Thursday, September 28, 2000

Murder charges in ferry disaster
The BBC now reports that multiple murder charges have been brought against the captain and four crew members of the ferry that sank Tuesday, killing at least 64 people

The BBC says investigation is focusing on claims that the ship, which was carrying about 530 passengers, was on automatic pilot minutes before striking a clearly-marked rocky outcrop off the island of Paros.

A number of passengers have accused the crew of negligence - some witnesses said the crew were busy watching the Panathinaikos-Hamburg soccer match on television when the ship ran aground.

Another VLCC for Frontline
Frontline Ltd. has entered into a contract to buy the 1993-built VLCC
M/T General Ace (275,000 dwt) for $53 million. The ship is
scheduled for delivery to Frontline October 10, and will immediately
start trading in the Tankers International pool. The ship is fully
financed and will be named M/T Front Ace.

The ship, which is built by Hitachi, Japan, has since delivery been
financed and operated by Japanese interests. A party related to
Frontline's major shareholder, Hemen Holding, has since delivery been
obliged to purchase the ship. In view of the non-competitive
commitment Hemen Holding has given to Frontline in order to avoid a
conflict of interest, the parties have agreed that the ship will be
taken over by Frontline. Frontline has asked three independent
shipbrokers to assess the value of the ship. The agreed purchase
price of $53 million reflects the average of these three
valuations less a discount of $1.0 million.

The purchase of General Ace brings the total number of Frontline
controlled VLCCs to 30.


ATB order for Atlantic Marine
Atlantic Marine, Inc. has received a contract for a second state-of-the-art articulated tug and barge (ATB) vessel to be built at its Alabama Shipyard facility in Mobile, Alabama . This will be the second ATB to be supplied
to Reinauer Transportation Companies headquartered in Staten Island, New York.

"We were awarded this contract to build a second ATB for three reasons, " said Alabama Shipyard' president Dick Wells. "First, the performance of the first ATB has been excellent, fully meeting the requirements of Reinauer's customers. Second, Alabama Shipyard has worked hard to support the first ATB to ensure that Reinauer is a fully satisfied customer. And finally, we offered a market competitive price backed by a proven track record of high quality and on schedule delivery."

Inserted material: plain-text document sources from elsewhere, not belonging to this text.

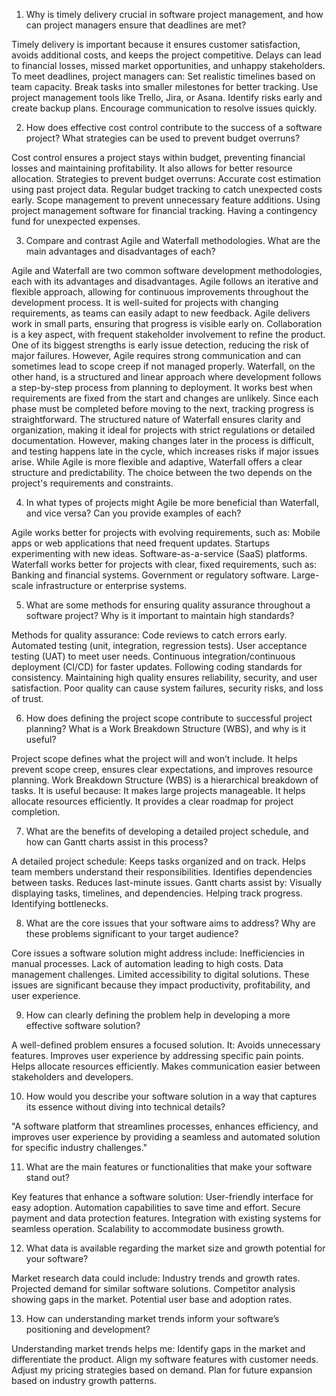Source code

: 1. Why is timely delivery crucial in software project management, and how can project managers ensure that deadlines are met?

Timely delivery is important because it ensures customer satisfaction, avoids additional costs, and keeps the project competitive. Delays can lead to financial losses, missed market opportunities, and unhappy stakeholders.
To meet deadlines, project managers can:
Set realistic timelines based on team capacity.
Break tasks into smaller milestones for better tracking.
Use project management tools like Trello, Jira, or Asana.
Identify risks early and create backup plans.
Encourage communication to resolve issues quickly.

2. How does effective cost control contribute to the success of a software project? What strategies can be used to prevent budget overruns?

Cost control ensures a project stays within budget, preventing financial losses and maintaining profitability. It also allows for better resource allocation.
Strategies to prevent budget overruns:
Accurate cost estimation using past project data.
Regular budget tracking to catch unexpected costs early.
Scope management to prevent unnecessary feature additions.
Using project management software for financial tracking.
Having a contingency fund for unexpected expenses.

3. Compare and contrast Agile and Waterfall methodologies. What are the main advantages and disadvantages of each?

Agile and Waterfall are two common software development methodologies, each with its advantages and disadvantages.
Agile follows an iterative and flexible approach, allowing for continuous improvements throughout the development process. It is well-suited for projects with changing requirements, as teams can easily adapt to new feedback. Agile delivers work in small parts, ensuring that progress is visible early on. Collaboration is a key aspect, with frequent stakeholder involvement to refine the product. One of its biggest strengths is early issue detection, reducing the risk of major failures. However, Agile requires strong communication and can sometimes lead to scope creep if not managed properly.
Waterfall, on the other hand, is a structured and linear approach where development follows a step-by-step process from planning to deployment. It works best when requirements are fixed from the start and changes are unlikely. Since each phase must be completed before moving to the next, tracking progress is straightforward. The structured nature of Waterfall ensures clarity and organization, making it ideal for projects with strict regulations or detailed documentation. However, making changes later in the process is difficult, and testing happens late in the cycle, which increases risks if major issues arise.
While Agile is more flexible and adaptive, Waterfall offers a clear structure and predictability. The choice between the two depends on the project's requirements and constraints.


4. In what types of projects might Agile be more beneficial than Waterfall, and vice versa? Can you provide examples of each?

Agile works better for projects with evolving requirements, such as:
Mobile apps or web applications that need frequent updates.
Startups experimenting with new ideas.
Software-as-a-service (SaaS) platforms.
Waterfall works better for projects with clear, fixed requirements, such as:
Banking and financial systems.
Government or regulatory software.
Large-scale infrastructure or enterprise systems.

5. What are some methods for ensuring quality assurance throughout a software project? Why is it important to maintain high standards?

Methods for quality assurance:
Code reviews to catch errors early.
Automated testing (unit, integration, regression tests).
User acceptance testing (UAT) to meet user needs.
Continuous integration/continuous deployment (CI/CD) for faster updates.
Following coding standards for consistency.
Maintaining high quality ensures reliability, security, and user satisfaction. Poor quality can cause system failures, security risks, and loss of trust.



6. How does defining the project scope contribute to successful project planning? What is a Work Breakdown Structure (WBS), and why is it useful?

Project scope defines what the project will and won’t include. It helps prevent scope creep, ensures clear expectations, and improves resource planning.
Work Breakdown Structure (WBS) is a hierarchical breakdown of tasks. It is useful because:
It makes large projects manageable.
It helps allocate resources efficiently.
It provides a clear roadmap for project completion.

7. What are the benefits of developing a detailed project schedule, and how can Gantt charts assist in this process?

A detailed project schedule:
Keeps tasks organized and on track.
Helps team members understand their responsibilities.
Identifies dependencies between tasks.
Reduces last-minute issues.
Gantt charts assist by:
Visually displaying tasks, timelines, and dependencies.
Helping track progress.
Identifying bottlenecks.

8. What are the core issues that your software aims to address? Why are these problems significant to your target audience?

Core issues a software solution might address include:
Inefficiencies in manual processes.
Lack of automation leading to high costs.
Data management challenges.
Limited accessibility to digital solutions.
These issues are significant because they impact productivity, profitability, and user experience.

9. How can clearly defining the problem help in developing a more effective software solution?

A well-defined problem ensures a focused solution. It:
Avoids unnecessary features.
Improves user experience by addressing specific pain points.
Helps allocate resources efficiently.
Makes communication easier between stakeholders and developers.

10. How would you describe your software solution in a way that captures its essence without diving into technical details?

"A software platform that streamlines processes, enhances efficiency, and improves user experience by providing a seamless and automated solution for specific industry challenges."

11. What are the main features or functionalities that make your software stand out?

Key features that enhance a software solution:
User-friendly interface for easy adoption.
Automation capabilities to save time and effort.
Secure payment and data protection features.
Integration with existing systems for seamless operation.
Scalability to accommodate business growth.

12. What data is available regarding the market size and growth potential for your software?

Market research data could include:
Industry trends and growth rates.
Projected demand for similar software solutions.
Competitor analysis showing gaps in the market.
Potential user base and adoption rates.

13. How can understanding market trends inform your software’s positioning and development?

Understanding market trends helps me:
Identify gaps in the market and differentiate the product.
Align my software features with customer needs.
Adjust my pricing strategies based on demand.
Plan for future expansion based on industry growth patterns.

Craig Reinauer, CEO of Reinauer Transportation stated, "The first ATB, with
its speed and loading capabilities, enabled us to provide our customers with superior, more timely service." The first ATB, the Nicole Leigh Reinauer,
was delivered by Alabama Shipyard on December 11, 1999 .

The 7,200 hp twin-screw ocean-going tug will have a length of 124 feet and
will feature the patented Intercon tug/barge coupler system designed and
built by Intercontinental Engineering and Manufacturing Corporation of
Kansas City, Missouri.

The system consists of two independently mounted gear drive ram assemblies which connect the tug and barge. The connection is transversely rigid and mechanically locked, resulting in a vessel that
handles like a conventional ship. The tug is able to push a loaded barge at
approximately 11 knots, up to 35% faster than traditionally towed barges.

Alabama Shipyard designed the 143,000-barrel, 487-ft. barge in compliance
with the Oil Pollution Act of 1990 ("OPA 90") which requires vessels to have
a "double-hull" in order to provide greater safeguards to the marine
environment. OPA 90 requires most large coastal barges operating in the
petroleum and chemical trade to have double hulls by 2005. Reinauer stated, "This additional ATB will put us ahead of the curve in providing superior service to our customers in an environmentally safe manner."

Additional benefits claimed for the articulated tug/barge unit include the ability to operate in the widest range of sea states; the complete elimination of tug/barge hull contact; fail-safe mechanical connection with redundant
controls, and elimination of the expense and hazards of towing lines and
related gear. The tug/barge can be engaged and disengaged without crew on deck.